In continued preparation for its planned uplisting to the NASDAQ Capital Market, Stellar Biotechnologies recently announced that it will proceed with a consolidation of its issued and outstanding shares on the basis of one post-consolidated common share for every 10 pre-consolidated shares, pending regulatory approval. The reverse split is intended to fulfill one of the quantitative requirements for listing on the NASDAQ exchange.
“The reverse stock split is a key step in our growth strategy,” Frank Oates, president and chief executive officer of Stellar, stated in a news release. “We believe that the proposed uplisting to the NASDAQ Capital Market offers a number of advantages including the opportunity to improve liquidity for our shareholders and to increase Stellar’s visibility in the broader investment community and with institutional investors.”
Although the reverse stock split was approved by Stellar’s board of directors on August 26, the company is currently awaiting approval from the Financial Industry Regulatory Authority and the TSX Venture Exchange before moving forward. With all required paperwork submitted, Stellar anticipates that the consolidation could become effective as early as next week.

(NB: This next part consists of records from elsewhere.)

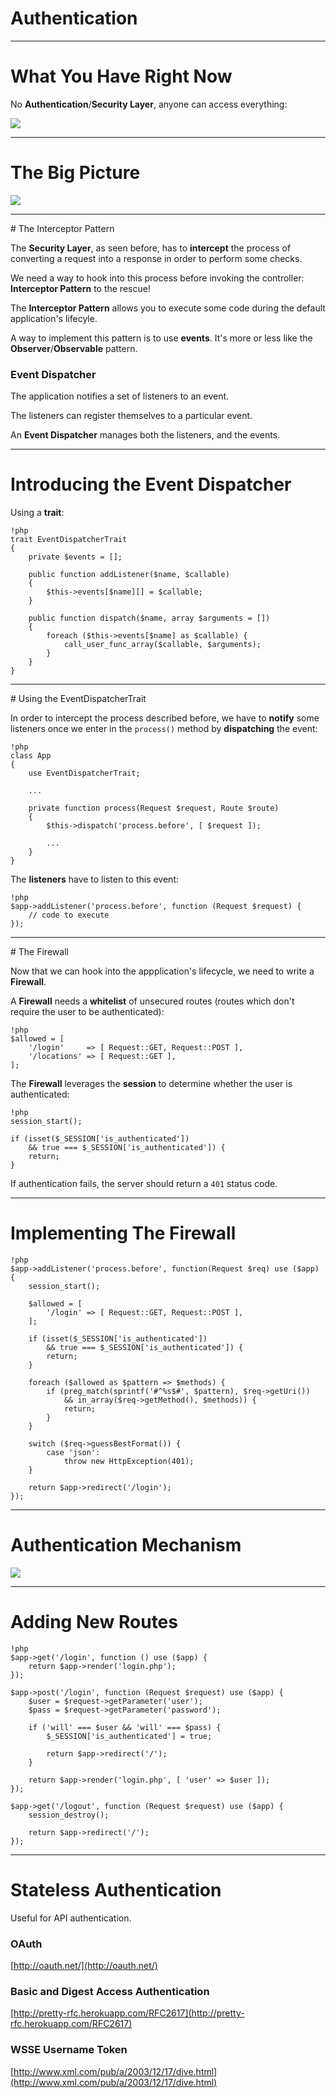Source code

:# Authentication

---

# What You Have Right Now

No **Authentication**/**Security Layer**, anyone can access everything:

![](images/client_server_without_auth.png)

---

# The Big Picture

![](images/client_server_with_auth.png)

---

# The Interceptor Pattern

The **Security Layer**, as seen before, has to **intercept** the process of
converting a request into a response in order to perform some checks.

We need a way to hook into this process before invoking the controller:
**Interceptor Pattern** to the rescue!

The **Interceptor Pattern** allows you to execute some code during the default
application's lifecyle.

A way to implement this pattern is to use **events**. It's more or less like
the **Observer**/**Observable** pattern.

### Event Dispatcher

The application notifies a set of listeners to an event.

The listeners can register themselves to a particular event.

An **Event Dispatcher** manages both the listeners, and the events.

---

# Introducing the Event Dispatcher

Using a **trait**:

    !php
    trait EventDispatcherTrait
    {
        private $events = [];

        public function addListener($name, $callable)
        {
            $this->events[$name][] = $callable;
        }

        public function dispatch($name, array $arguments = [])
        {
            foreach ($this->events[$name] as $callable) {
                call_user_func_array($callable, $arguments);
            }
        }
    }

---

# Using the EventDispatcherTrait

In order to intercept the process described before, we have to **notify** some
listeners once we enter in the `process()` method by **dispatching** the event:

    !php
    class App
    {
        use EventDispatcherTrait;

        ...

        private function process(Request $request, Route $route)
        {
            $this->dispatch('process.before', [ $request ]);

            ...
        }
    }

The **listeners** have to listen to this event:

    !php
    $app->addListener('process.before', function (Request $request) {
        // code to execute
    });

---

# The Firewall

Now that we can hook into the appplication's lifecycle, we need to write a
**Firewall**.

A **Firewall** needs a **whitelist** of unsecured routes (routes which don't
require the user to be authenticated):

    !php
    $allowed = [
        '/login'     => [ Request::GET, Request::POST ],
        '/locations' => [ Request::GET ],
    ];

The **Firewall** leverages the **session** to determine whether the user is
authenticated:

    !php
    session_start();

    if (isset($_SESSION['is_authenticated'])
        && true === $_SESSION['is_authenticated']) {
        return;
    }

If authentication fails, the server should return a `401` status code.

---

# Implementing The Firewall

    !php
    $app->addListener('process.before', function(Request $req) use ($app) {
        session_start();

        $allowed = [
            '/login' => [ Request::GET, Request::POST ],
        ];

        if (isset($_SESSION['is_authenticated'])
            && true === $_SESSION['is_authenticated']) {
            return;
        }

        foreach ($allowed as $pattern => $methods) {
            if (preg_match(sprintf('#^%s$#', $pattern), $req->getUri())
                && in_array($req->getMethod(), $methods)) {
                return;
            }
        }

        switch ($req->guessBestFormat()) {
            case 'json':
                throw new HttpException(401);
        }

        return $app->redirect('/login');
    });

---

# Authentication Mechanism

![](images/authentication_mechanism.png)

---

# Adding New Routes

    !php
    $app->get('/login', function () use ($app) {
        return $app->render('login.php');
    });

    $app->post('/login', function (Request $request) use ($app) {
        $user = $request->getParameter('user');
        $pass = $request->getParameter('password');

        if ('will' === $user && 'will' === $pass) {
            $_SESSION['is_authenticated'] = true;

            return $app->redirect('/');
        }

        return $app->render('login.php', [ 'user' => $user ]);
    });

    $app->get('/logout', function (Request $request) use ($app) {
        session_destroy();

        return $app->redirect('/');
    });

---

# Stateless Authentication

Useful for API authentication.

### OAuth

[http://oauth.net/](http://oauth.net/)

### Basic and Digest Access Authentication

[http://pretty-rfc.herokuapp.com/RFC2617](http://pretty-rfc.herokuapp.com/RFC2617)

### WSSE Username Token

[http://www.xml.com/pub/a/2003/12/17/dive.html](http://www.xml.com/pub/a/2003/12/17/dive.html)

If the company is successful in its efforts to uplist to the NASDAQ Capital Market, it will be in a strong strategic position to continue building on its recent financial performance. In its fiscal quarter ending June 30, Stellar recorded a 117 percent year-over-year increase in revenues on its way to achieving a net income of approximately $464,000.
As the leader in the sustainable manufacture of keyhole limpet hemocyanin (KLH), the company is benefitting from increased market demand as biotechnology firms continue to expand their pipelines of immunotherapies based on KLH protein. Following a strategic collaboration with Ostiones Guerreros SA de CV implemented earlier this year, Stellar has positioned itself as the only company with a reliable and scalable supply of KLH to meet this growing demand. As its roster of customers with successful therapeutic candidates approach FDA approval and commercialization, this advantage should provide an opportunity for the company to achieve rapid and sustainable market growth.
Stellar’s proposed move to the NASDAQ exchange is expected to significantly broaden its investment community, which could prove to be immensely beneficial as it looks to accelerate the development of its programs in response to rising market demand.